本示例为自包含简化实现,不依赖 MiniMind 源码。
"""
import torch
import torch.nn as nn
import torch.nn.functional as F
import math
# ---------------------------------------------------------------------------
# 简化版 RMSNorm(用于 QK-Norm)
# ---------------------------------------------------------------------------
class SimpleRMSNorm(nn.Module):
def __init__(self, dim, eps=1e-6):
super().__init__()
self.eps = eps
self.weight = nn.Parameter(torch.ones(dim))
def forward(self, x):
rms = torch.sqrt(x.pow(2).mean(-1, keepdim=True) + self.eps)
return self.weight * x / rms
# ---------------------------------------------------------------------------
# RoPE 预计算与应用(简化版,对应 model_minimind.py 的 precompute_freqs_cis / apply_rotary_pos_emb)

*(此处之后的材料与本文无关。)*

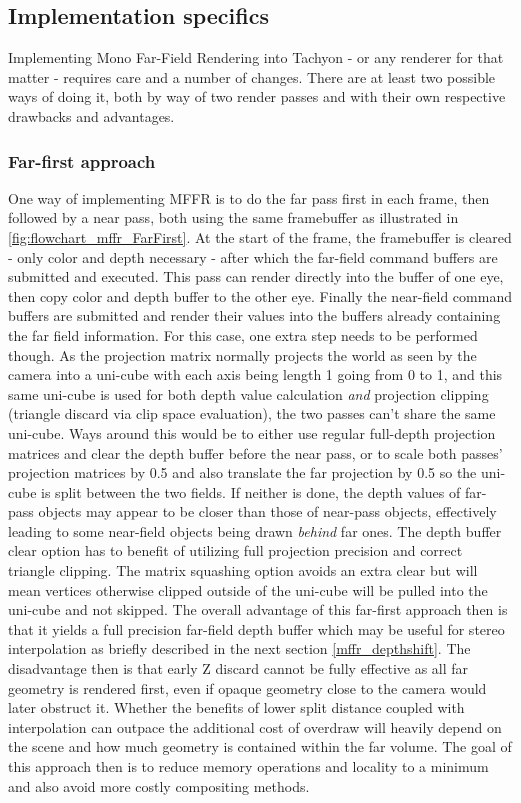 \subsection{Implementation specifics}
Implementing Mono Far-Field Rendering into Tachyon - or any renderer for that matter - requires care and a number of changes. There are at least two possible ways of doing it, both by way of two render passes and with their own respective drawbacks and advantages. 
\subsubsection{Far-first approach}
One way of implementing MFFR is to do the far pass first in each frame, then followed by a near pass, both using the same framebuffer as illustrated in \autoref{fig:flowchart_mffr_FarFirst}. At the start of the frame, the framebuffer is cleared - only color and depth necessary - after which the far-field command buffers are submitted and executed. This pass can render directly into the buffer of one eye, then copy color and depth buffer to the other eye. Finally the near-field command buffers are submitted and render their values into the buffers already containing the far field information. 
For this case, one extra step needs to be performed though. As the projection matrix normally projects the world as seen by the camera into a uni-cube with each axis being length 1 going from 0 to 1, and this same uni-cube is used for both depth value calculation \textit{and} projection clipping (triangle discard via clip space evaluation), the two passes can't share the same uni-cube. Ways around this would be to either use regular full-depth projection matrices and clear the depth buffer before the near pass, or to scale both passes' projection matrices by 0.5 and also translate the far projection by 0.5 so the uni-cube is split between the two fields. 
If neither is done, the depth values of far-pass objects may appear to be closer than those of near-pass objects, effectively leading to some near-field objects being drawn \textit{behind} far ones. 
The depth buffer clear option has to benefit of utilizing full projection precision and correct triangle clipping. The matrix squashing option avoids an extra clear but will mean vertices otherwise clipped outside of the uni-cube will be pulled into the uni-cube and not skipped. 
The overall advantage of this far-first approach then is that it yields a full precision far-field depth buffer which may be useful for stereo interpolation as briefly described in the next section \ref{mffr_depthshift}. The disadvantage then is that early Z discard cannot be fully effective as all far geometry is rendered first, even if opaque geometry close to the camera would later obstruct it. Whether the benefits of lower split distance coupled with interpolation can outpace the additional cost of overdraw will heavily depend on the scene and how much geometry is contained within the far volume. 
The goal of this approach then is to reduce memory operations and locality to a minimum and also avoid more costly compositing methods. 
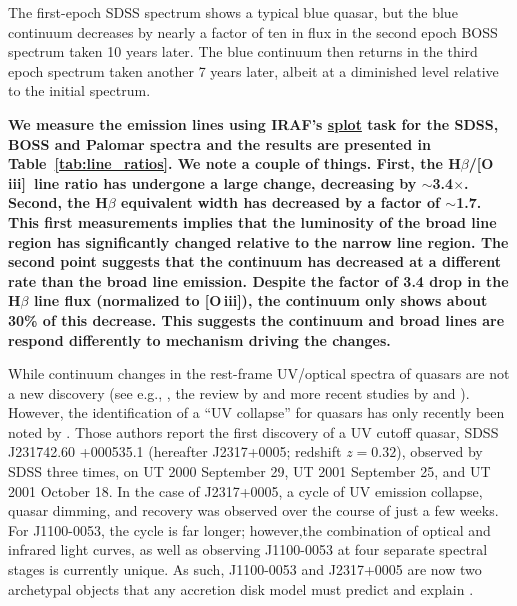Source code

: \documentclass[a4paper,fleqn,usenatbib]{mnras}
\begin{document}
The first-epoch
SDSS spectrum shows a typical blue quasar, but the blue continuum
decreases by nearly a factor of ten in flux in the second epoch BOSS
spectrum taken 10 years later. The blue continuum then returns in the
third epoch spectrum taken another 7 years later, albeit at a
diminished level relative to the initial spectrum. 

{\bf
We measure the emission lines using IRAF's
\href{http://stsdas.stsci.edu/cgi-bin/gethelp.cgi?splot.hlp}{splot}
task for the SDSS, BOSS and Palomar spectra and the results are
presented in Table~\ref{tab:line_ratios}.  We note a couple of things.
First, the H$\beta$/[O\,{\sc iii}]\ line ratio has undergone a large
change, decreasing by $\sim$3.4$\times$.  Second, the H$\beta$
equivalent width has decreased by a factor of $\sim$1.7.
This first measurements implies that the luminosity of the broad line
region has significantly changed relative to the narrow line region.
The second point suggests that the continuum has decreased at a
different rate than the broad line emission. Despite the factor of 3.4 
drop in the H$\beta$ line flux (normalized to [O\,{\sc iii}]), the
continuum only shows about 30\% of this decrease.  This suggests the
continuum and broad lines are respond differently to mechanism driving
the changes. }

While continuum changes in the rest-frame UV/optical spectra of
quasars are not a new discovery (see e.g., \citealt{Clavel1991}, the
review by \citealt{Ulrich1997} and more recent studies by
\citealt{VandenBerk2004, Pereyra2006, MacLeod2010} and
\citealt{Guo2016b}). However, the identification of a ``UV collapse''
for quasars has only recently been noted by \cite{Guo2016}.  Those
authors report the first discovery of a UV cutoff quasar, SDSS
J231742.60 +000535.1 (hereafter J2317+0005; redshift $z = 0.32$),
observed by SDSS three times, on UT 2000 September 29, UT 2001
September 25, and UT 2001 October 18. In the case of J2317+0005, a
cycle of UV emission collapse, quasar dimming, and recovery was
observed over the course of just a few weeks. For J1100-0053, the
cycle is far longer; however,the combination of optical and infrared
light curves, as well as observing J1100-0053 at four separate
spectral stages is currently unique. As such, J1100-0053 and
J2317+0005 are now two archetypal objects that any accretion disk
model must predict and explain \citep[e.g.,][]{Lawrence2018}.
\end{document}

# ---------------------------------------------------------------------------
def precompute_freqs_cis(head_dim, end, rope_base=10000.0):
freqs = 1.0 / (rope_base ** (torch.arange(0, head_dim, 2).float() / head_dim))
t = torch.arange(end).float()
freqs = torch.outer(t, freqs) # [end, head_dim//2]
cos = torch.cat([freqs.cos(), freqs.cos()], dim=-1) # [end, head_dim]
sin = torch.cat([freqs.sin(), freqs.sin()], dim=-1) # [end, head_dim]
return cos, sin
def apply_rotary_pos_emb(q, k, cos, sin):
# q, k: [batch, seq, n_heads, head_dim] ;cos/sin: [seq, head_dim]
def rotate_half(x):
half = x.shape[-1] // 2
return torch.cat((-x[..., half:], x[..., :half]), dim=-1)
cos = cos.unsqueeze(0).unsqueeze(2) # [1, seq, 1, head_dim]
sin = sin.unsqueeze(0).unsqueeze(2)
q_embed = (q * cos) + (rotate_half(q) * sin)
k_embed = (k * cos) + (rotate_half(k) * sin)
return q_embed, k_embed
# ---------------------------------------------------------------------------
# repeat_kv:把 KV 头复制到与 Q 头数一致(GQA 的关键步骤)
# ---------------------------------------------------------------------------
def repeat_kv(x, n_rep):
# x: [batch, seq, n_kv_heads, head_dim]
bs, slen, n_kv, hd = x.shape
if n_rep == 1:
return x
return x[:, :, :, None, :].expand(bs, slen, n_kv, n_rep, hd).reshape(bs, slen, n_kv * n_rep, hd)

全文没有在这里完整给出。